Collected data
□ □ □ □ □

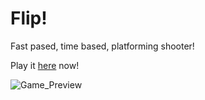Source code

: # Flip!
Fast pased, time based, platforming shooter!

Play it [here](http://szymonjackiewi.cz/Projects/Flip/) now!

![Game_Preview](Images/Flip_Preview.gif)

□ □ □ □ □

__INSTRUCTIONS TO FOLLOW__: What the answer must hold: all the data above, given again exactly, without pictures.

__RESPONSE FOR THIS EXERCISE__:
Source code

: # Flip!
Fast pased, time based, platforming shooter!

Play it [here](http://szymonjackiewi.cz/Projects/Flip/) now!

![Game_Preview](Images/Flip_Preview.gif)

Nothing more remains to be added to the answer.